REVOLUPHON - Rational Evolutionary Phonology

REVOLUPHON aims to transform the theory of phonology by explaining the field's most significant observations through a new synthesis with resource rationality; and cultural evolution. Resource rationality is a theory of the motivations and advantages of cognitive computational strategies. We hypothesise that resource rationality can illuminate the cognitive motivations for classic, descriptively-successful phonological representations. Phonologies undergo cultural evolution, and evolution leads to optimisation. We hypothesise that phonological evolution will explain why phonologies appear (mostly) to optimise, how they do, and when they do not.

Analogical growth of grammatical systems

As languages change over time, the subsystems within change as well. This project focuses on co-headed verbs (e.g. auxiliaries) and the systematic change they go through in languages that have a strikingly large and complex co-headed verb system. We use synchronic and diachronic data from languages around the world to build a novel typology of co-headed verb systems and to describe their evolution. The key objective is to verify to what extent analogy explains the extensive growth of grammatical systems.

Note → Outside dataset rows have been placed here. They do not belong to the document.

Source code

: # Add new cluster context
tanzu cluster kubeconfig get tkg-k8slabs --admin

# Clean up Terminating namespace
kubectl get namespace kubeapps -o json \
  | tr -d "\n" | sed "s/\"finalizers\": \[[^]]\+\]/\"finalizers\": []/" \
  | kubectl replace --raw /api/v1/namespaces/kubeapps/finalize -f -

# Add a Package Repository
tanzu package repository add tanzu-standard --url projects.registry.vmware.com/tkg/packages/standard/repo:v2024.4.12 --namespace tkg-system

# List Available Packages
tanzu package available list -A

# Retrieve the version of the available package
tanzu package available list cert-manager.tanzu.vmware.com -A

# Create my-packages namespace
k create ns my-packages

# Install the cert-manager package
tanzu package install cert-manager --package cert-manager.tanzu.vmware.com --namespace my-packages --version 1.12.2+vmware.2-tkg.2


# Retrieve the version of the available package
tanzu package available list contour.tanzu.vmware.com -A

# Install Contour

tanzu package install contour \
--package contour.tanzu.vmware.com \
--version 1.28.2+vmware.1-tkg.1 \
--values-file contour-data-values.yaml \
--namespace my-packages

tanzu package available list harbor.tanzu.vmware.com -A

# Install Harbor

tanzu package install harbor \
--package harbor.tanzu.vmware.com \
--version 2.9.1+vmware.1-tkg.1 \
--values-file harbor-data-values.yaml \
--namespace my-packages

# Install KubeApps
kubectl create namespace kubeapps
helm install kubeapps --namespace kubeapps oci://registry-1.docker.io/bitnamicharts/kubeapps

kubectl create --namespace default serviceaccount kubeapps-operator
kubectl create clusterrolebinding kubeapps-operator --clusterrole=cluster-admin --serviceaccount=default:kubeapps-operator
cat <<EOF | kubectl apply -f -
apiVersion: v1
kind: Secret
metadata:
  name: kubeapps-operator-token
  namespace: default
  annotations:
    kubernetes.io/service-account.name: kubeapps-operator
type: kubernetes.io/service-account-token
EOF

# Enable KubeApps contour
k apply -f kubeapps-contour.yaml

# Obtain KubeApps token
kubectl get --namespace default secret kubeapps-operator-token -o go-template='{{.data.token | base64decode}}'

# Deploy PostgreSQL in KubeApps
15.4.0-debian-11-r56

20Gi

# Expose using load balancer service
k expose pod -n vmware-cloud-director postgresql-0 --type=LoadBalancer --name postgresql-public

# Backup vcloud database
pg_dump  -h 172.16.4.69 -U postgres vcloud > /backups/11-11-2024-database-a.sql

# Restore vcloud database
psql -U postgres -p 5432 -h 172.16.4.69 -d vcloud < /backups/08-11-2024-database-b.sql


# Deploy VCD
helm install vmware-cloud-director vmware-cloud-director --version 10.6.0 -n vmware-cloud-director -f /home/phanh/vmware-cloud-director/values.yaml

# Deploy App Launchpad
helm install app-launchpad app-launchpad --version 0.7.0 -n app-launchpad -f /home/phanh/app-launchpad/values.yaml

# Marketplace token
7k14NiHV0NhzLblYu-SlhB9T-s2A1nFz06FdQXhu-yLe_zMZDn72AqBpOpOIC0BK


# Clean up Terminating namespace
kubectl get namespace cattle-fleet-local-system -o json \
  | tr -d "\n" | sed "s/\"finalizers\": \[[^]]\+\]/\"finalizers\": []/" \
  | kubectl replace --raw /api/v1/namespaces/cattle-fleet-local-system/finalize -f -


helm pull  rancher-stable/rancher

What Is Understood ? Simulating Human-Scale Word Comprehension Using AI

Speakers constantly produce and understand sentences and words that they have never heard before. A central question for linguistic theory is how this unique ability, and the knowledge supporting it, are organized in their brain. In the past decades, linguists have been developing theories of how speakers participate in this cognitively demanding behaviour, yet in comparison the equally impressive role of listeners, who must process and comprehend this creativity in real time, has received little attention. In this Leverhulme Early Career Fellowship, I aim to elaborate a theory of how our comprehension of words might be represented in the mind by modelling this task using neural networks.

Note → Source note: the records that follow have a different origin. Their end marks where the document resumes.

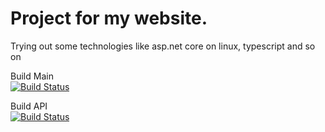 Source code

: # Project for my website.

Trying out some technologies like asp.net core on linux, typescript and so on

Build Main  
[![Build Status](https://chaudi.visualstudio.com/Website/_apis/build/status/Website-ASP.NET%20Core-CI?branchName=master)](https://chaudi.visualstudio.com/Website/_build/latest?definitionId=11?branchName=master)

Build API  
[![Build Status](https://chaudi.visualstudio.com/Website/_apis/build/status/Cederfelt.se.API?branchName=master)](https://chaudi.visualstudio.com/Website/_build/latest?definitionId=12?branchName=master)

Predicting language evolution: Analogy in morphological change

Analogy is where speakers notice patterns in their language and extend them to new environments. Understanding which patterns get replicated like this is the key to revealing the relative likelihood of different pathways of language evolution, casting light not only on language change, but also human prehistory and the inner workings of the human mind. This multidisciplinary project uses innovative computational and statistical techniques to produce a predictive model of analogy, a missing puzzle piece in a complete theory of language change.

Nuer Literacy Initiative

The Nuer Literacy Initiative targets inequalities in access to mother-tongue education in the Nuer language, spoken in South Sudan and Ethiopia. The major outcome will be 58 new digital books, and 15,000 physical books to benefit Nuer speakers, heritage learners and second-language learners in East Africa and the global diaspora. These will be produced by Nuer authors, translators and illustrators in conjunction with the South African Institute for Distance Education. The books will have a transformative effect in providing teachers and parents with the materials they need to engender a love of reading Nuer in children.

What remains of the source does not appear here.